All of the entries must be output exactly as they are.

Source texts of formatted documents:
::::::
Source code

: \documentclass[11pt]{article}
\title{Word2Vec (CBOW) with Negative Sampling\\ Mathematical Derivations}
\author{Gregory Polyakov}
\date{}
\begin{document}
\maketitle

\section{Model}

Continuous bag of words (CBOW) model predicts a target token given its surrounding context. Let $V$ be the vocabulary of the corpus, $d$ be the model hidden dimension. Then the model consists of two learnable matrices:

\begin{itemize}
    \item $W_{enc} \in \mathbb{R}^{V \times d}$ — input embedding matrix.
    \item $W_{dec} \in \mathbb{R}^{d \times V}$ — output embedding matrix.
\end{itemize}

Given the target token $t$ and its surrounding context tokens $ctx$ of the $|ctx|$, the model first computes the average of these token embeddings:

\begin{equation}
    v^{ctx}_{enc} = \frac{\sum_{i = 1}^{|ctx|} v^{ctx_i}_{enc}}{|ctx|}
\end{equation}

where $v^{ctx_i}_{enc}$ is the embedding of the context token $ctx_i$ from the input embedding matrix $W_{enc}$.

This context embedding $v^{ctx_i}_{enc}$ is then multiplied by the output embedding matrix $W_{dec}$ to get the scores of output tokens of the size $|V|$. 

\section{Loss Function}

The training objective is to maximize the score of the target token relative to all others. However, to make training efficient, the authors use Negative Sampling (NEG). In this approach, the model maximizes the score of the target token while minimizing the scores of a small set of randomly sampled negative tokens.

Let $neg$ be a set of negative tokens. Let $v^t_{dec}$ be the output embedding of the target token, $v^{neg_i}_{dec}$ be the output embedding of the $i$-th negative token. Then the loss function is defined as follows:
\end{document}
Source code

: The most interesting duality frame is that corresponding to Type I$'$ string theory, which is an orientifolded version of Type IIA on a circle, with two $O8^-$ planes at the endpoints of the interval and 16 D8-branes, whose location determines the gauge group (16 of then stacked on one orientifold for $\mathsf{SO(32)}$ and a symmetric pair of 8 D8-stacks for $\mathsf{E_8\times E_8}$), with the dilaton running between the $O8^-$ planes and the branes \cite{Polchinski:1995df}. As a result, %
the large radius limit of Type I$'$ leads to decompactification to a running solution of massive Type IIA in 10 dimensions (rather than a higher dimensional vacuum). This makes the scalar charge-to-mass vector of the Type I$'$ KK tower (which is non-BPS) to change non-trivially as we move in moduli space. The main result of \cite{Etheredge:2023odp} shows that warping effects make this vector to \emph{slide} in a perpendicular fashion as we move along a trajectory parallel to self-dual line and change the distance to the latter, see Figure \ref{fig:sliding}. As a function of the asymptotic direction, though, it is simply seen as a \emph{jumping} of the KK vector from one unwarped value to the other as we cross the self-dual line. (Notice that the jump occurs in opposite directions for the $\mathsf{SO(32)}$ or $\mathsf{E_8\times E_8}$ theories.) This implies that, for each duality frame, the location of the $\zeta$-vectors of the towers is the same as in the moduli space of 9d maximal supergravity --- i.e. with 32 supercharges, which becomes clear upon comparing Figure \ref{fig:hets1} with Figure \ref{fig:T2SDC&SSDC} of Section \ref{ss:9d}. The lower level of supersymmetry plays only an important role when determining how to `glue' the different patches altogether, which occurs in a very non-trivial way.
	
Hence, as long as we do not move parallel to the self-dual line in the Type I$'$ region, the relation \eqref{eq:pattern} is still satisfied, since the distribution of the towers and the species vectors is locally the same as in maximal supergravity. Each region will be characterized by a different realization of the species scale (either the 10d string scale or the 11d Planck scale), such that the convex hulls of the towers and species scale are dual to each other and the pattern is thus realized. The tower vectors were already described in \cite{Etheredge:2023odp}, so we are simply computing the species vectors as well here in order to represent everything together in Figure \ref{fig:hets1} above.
::::::
** Expected answer **
Source code

: \documentclass[11pt]{article}
\title{Word2Vec (CBOW) with Negative Sampling\\ Mathematical Derivations}
\author{Gregory Polyakov}
\date{}
\begin{document}
\maketitle

\section{Model}

Continuous bag of words (CBOW) model predicts a target token given its surrounding context. Let $V$ be the vocabulary of the corpus, $d$ be the model hidden dimension. Then the model consists of two learnable matrices:

\begin{itemize}
    \item $W_{enc} \in \mathbb{R}^{V \times d}$ — input embedding matrix.
    \item $W_{dec} \in \mathbb{R}^{d \times V}$ — output embedding matrix.
\end{itemize}

Given the target token $t$ and its surrounding context tokens $ctx$ of the $|ctx|$, the model first computes the average of these token embeddings:

\begin{equation}
    v^{ctx}_{enc} = \frac{\sum_{i = 1}^{|ctx|} v^{ctx_i}_{enc}}{|ctx|}
\end{equation}

where $v^{ctx_i}_{enc}$ is the embedding of the context token $ctx_i$ from the input embedding matrix $W_{enc}$.

This context embedding $v^{ctx_i}_{enc}$ is then multiplied by the output embedding matrix $W_{dec}$ to get the scores of output tokens of the size $|V|$. 

\section{Loss Function}

The training objective is to maximize the score of the target token relative to all others. However, to make training efficient, the authors use Negative Sampling (NEG). In this approach, the model maximizes the score of the target token while minimizing the scores of a small set of randomly sampled negative tokens.

Let $neg$ be a set of negative tokens. Let $v^t_{dec}$ be the output embedding of the target token, $v^{neg_i}_{dec}$ be the output embedding of the $i$-th negative token. Then the loss function is defined as follows:
\end{document}
Source code

: The most interesting duality frame is that corresponding to Type I$'$ string theory, which is an orientifolded version of Type IIA on a circle, with two $O8^-$ planes at the endpoints of the interval and 16 D8-branes, whose location determines the gauge group (16 of then stacked on one orientifold for $\mathsf{SO(32)}$ and a symmetric pair of 8 D8-stacks for $\mathsf{E_8\times E_8}$), with the dilaton running between the $O8^-$ planes and the branes \cite{Polchinski:1995df}. As a result, %
the large radius limit of Type I$'$ leads to decompactification to a running solution of massive Type IIA in 10 dimensions (rather than a higher dimensional vacuum). This makes the scalar charge-to-mass vector of the Type I$'$ KK tower (which is non-BPS) to change non-trivially as we move in moduli space. The main result of \cite{Etheredge:2023odp} shows that warping effects make this vector to \emph{slide} in a perpendicular fashion as we move along a trajectory parallel to self-dual line and change the distance to the latter, see Figure \ref{fig:sliding}. As a function of the asymptotic direction, though, it is simply seen as a \emph{jumping} of the KK vector from one unwarped value to the other as we cross the self-dual line. (Notice that the jump occurs in opposite directions for the $\mathsf{SO(32)}$ or $\mathsf{E_8\times E_8}$ theories.) This implies that, for each duality frame, the location of the $\zeta$-vectors of the towers is the same as in the moduli space of 9d maximal supergravity --- i.e. with 32 supercharges, which becomes clear upon comparing Figure \ref{fig:hets1} with Figure \ref{fig:T2SDC&SSDC} of Section \ref{ss:9d}. The lower level of supersymmetry plays only an important role when determining how to `glue' the different patches altogether, which occurs in a very non-trivial way.
	
Hence, as long as we do not move parallel to the self-dual line in the Type I$'$ region, the relation \eqref{eq:pattern} is still satisfied, since the distribution of the towers and the species vectors is locally the same as in maximal supergravity. Each region will be characterized by a different realization of the species scale (either the 10d string scale or the 11d Planck scale), such that the convex hulls of the towers and species scale are dual to each other and the pattern is thus realized. The tower vectors were already described in \cite{Etheredge:2023odp}, so we are simply computing the species vectors as well here in order to represent everything together in Figure \ref{fig:hets1} above.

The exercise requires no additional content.